**Data excerpts**:
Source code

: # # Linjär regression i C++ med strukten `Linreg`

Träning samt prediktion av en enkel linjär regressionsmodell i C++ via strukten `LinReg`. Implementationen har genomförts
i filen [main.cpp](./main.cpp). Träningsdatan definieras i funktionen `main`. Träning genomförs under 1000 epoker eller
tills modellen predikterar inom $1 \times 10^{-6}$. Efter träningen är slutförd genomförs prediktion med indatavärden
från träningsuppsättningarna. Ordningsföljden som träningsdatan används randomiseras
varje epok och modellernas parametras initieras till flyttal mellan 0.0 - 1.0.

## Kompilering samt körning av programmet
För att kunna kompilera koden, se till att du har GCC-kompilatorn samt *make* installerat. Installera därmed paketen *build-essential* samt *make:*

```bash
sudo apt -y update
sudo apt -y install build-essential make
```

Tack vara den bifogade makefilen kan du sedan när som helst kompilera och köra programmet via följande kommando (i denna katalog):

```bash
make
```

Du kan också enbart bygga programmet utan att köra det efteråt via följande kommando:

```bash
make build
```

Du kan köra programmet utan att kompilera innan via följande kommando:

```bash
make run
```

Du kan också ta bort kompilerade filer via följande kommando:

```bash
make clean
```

**Problem to work on**:
Up to and including the last line of the listing above, copy exactly every line from the one that contains "Du kan också ta" onward; leave out all others.

**Solution to the problem**:
Du kan också ta bort kompilerade filer via följande kommando:

```bash
make clean
```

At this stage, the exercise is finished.